WASHINGTON – The House was applauded on Sept. 15 by the National Pork Producers Council (N.P.P.C.) for approving legislation to reauthorize the law requiring meat packers to report to the U.S. Department of Agriculture (U.S.D.A.) the prices they pay producers for animals. Previously was approved by the Senate, the legislation now goes to the President to be signed into law.

It reauthorizes the Livestock Mandatory Reporting Act, which was set to expire Sept. 30, for five years and includes new provisions requiring weekly reporting of pork exports – by price and volume – and of wholesale pork cuts.


“We applaud House passage of legislation reauthorizing the mandatory price reporting law,” said Sam Carney, N.P.P.C. president and a pork producer from Adair, Iowa. “And the addition of export and wholesale cuts reporting will further help producers like me make business and production decisions.”

The Livestock Mandatory Reporting Act is what provides transparency and certainty in the livestock markets and allows competition to thrive, Carney said. “The new provision for wholesale pork reporting will make pricing data more fully reflect the marketplace today,” he added. “The pork industry has changed since the reporting act was first adopted in 1999.”

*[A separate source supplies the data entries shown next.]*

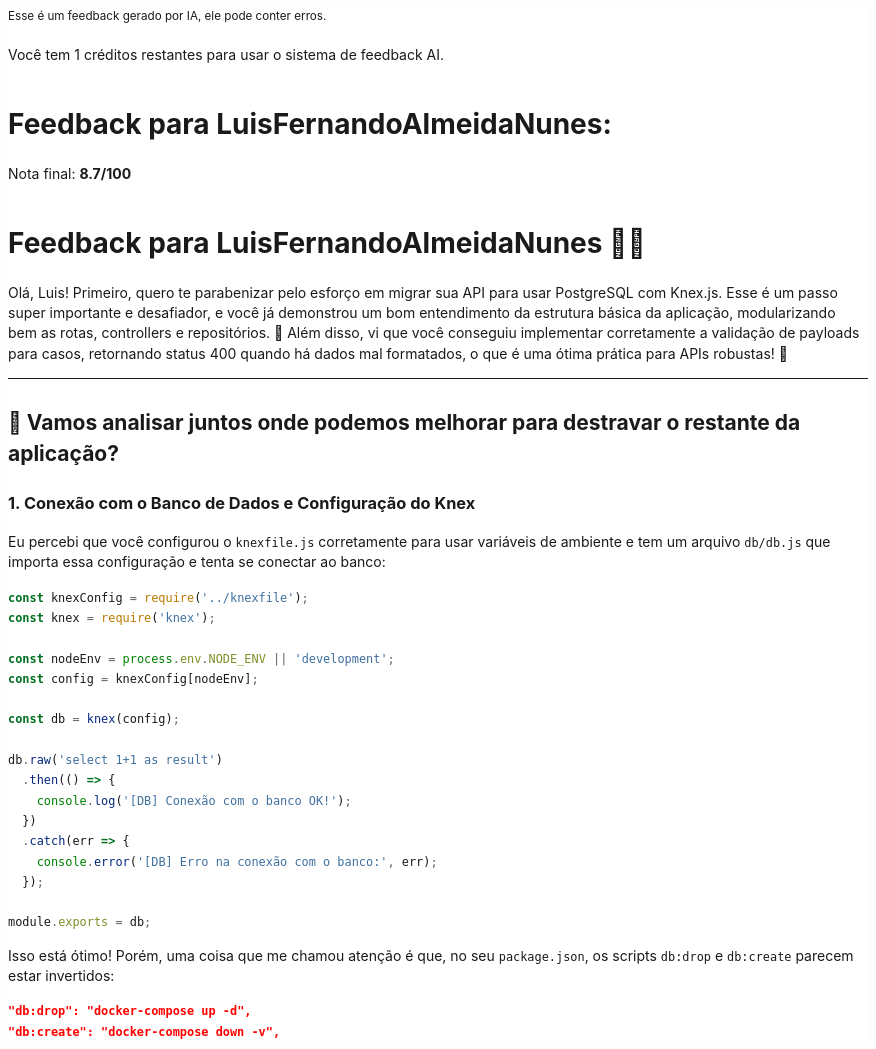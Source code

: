 <sup>Esse é um feedback gerado por IA, ele pode conter erros.</sup>

Você tem 1 créditos restantes para usar o sistema de feedback AI.

# Feedback para LuisFernandoAlmeidaNunes:

Nota final: **8.7/100**

# Feedback para LuisFernandoAlmeidaNunes 🚓✨

Olá, Luis! Primeiro, quero te parabenizar pelo esforço em migrar sua API para usar PostgreSQL com Knex.js. Esse é um passo super importante e desafiador, e você já demonstrou um bom entendimento da estrutura básica da aplicação, modularizando bem as rotas, controllers e repositórios. 🎉 Além disso, vi que você conseguiu implementar corretamente a validação de payloads para casos, retornando status 400 quando há dados mal formatados, o que é uma ótima prática para APIs robustas! 👏

---

## 🚦 Vamos analisar juntos onde podemos melhorar para destravar o restante da aplicação?

### 1. **Conexão com o Banco de Dados e Configuração do Knex**

Eu percebi que você configurou o `knexfile.js` corretamente para usar variáveis de ambiente e tem um arquivo `db/db.js` que importa essa configuração e tenta se conectar ao banco:

```js
const knexConfig = require('../knexfile');
const knex = require('knex'); 

const nodeEnv = process.env.NODE_ENV || 'development';
const config = knexConfig[nodeEnv]; 

const db = knex(config);

db.raw('select 1+1 as result')
  .then(() => {
    console.log('[DB] Conexão com o banco OK!');
  })
  .catch(err => {
    console.error('[DB] Erro na conexão com o banco:', err);
  });

module.exports = db;
```

Isso está ótimo! Porém, uma coisa que me chamou atenção é que, no seu `package.json`, os scripts `db:drop` e `db:create` parecem estar invertidos:

```json
"db:drop": "docker-compose up -d",
"db:create": "docker-compose down -v",
```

House Agriculture Committee members Chairman Collin Peterson, D-Minn.; Ranking Member Frank Lucas, R-Okla.; David Scott, D-Ga., chairman of the livestock subcommittee; and Randy Neugebauer, ranking member of the livestock subcommittee, were praised by Carney for their leadership on the issue. In the Senate, Agriculture Committee Chairwoman Blanche Lincoln, D-Ark., and Ranking Member Saxby Chambliss, R-Ga., led the fight to reauthorize the reporting act.

U.S.D.A. is now being urged by N.P.P.C. to move quickly to develop a system for the wholesale pork cuts and pork exports reporting.

Also approved on Sept. 15 in the House was the “Veterinarian Services Investment Act,” sponsored by Rep. Adrian Smith, R-Neb., which would direct the Secretary of Agriculture to establish a grant program to “develop, implement and sustain” veterinary service to help relieve a shortage of veterinarians, particularly large-animal veterinarians. The program would include recruitment efforts and financial aid for veterinary students. The measure was strongly supported by N.P.P.C., which also is backing a companion Senate bill, S. 3621.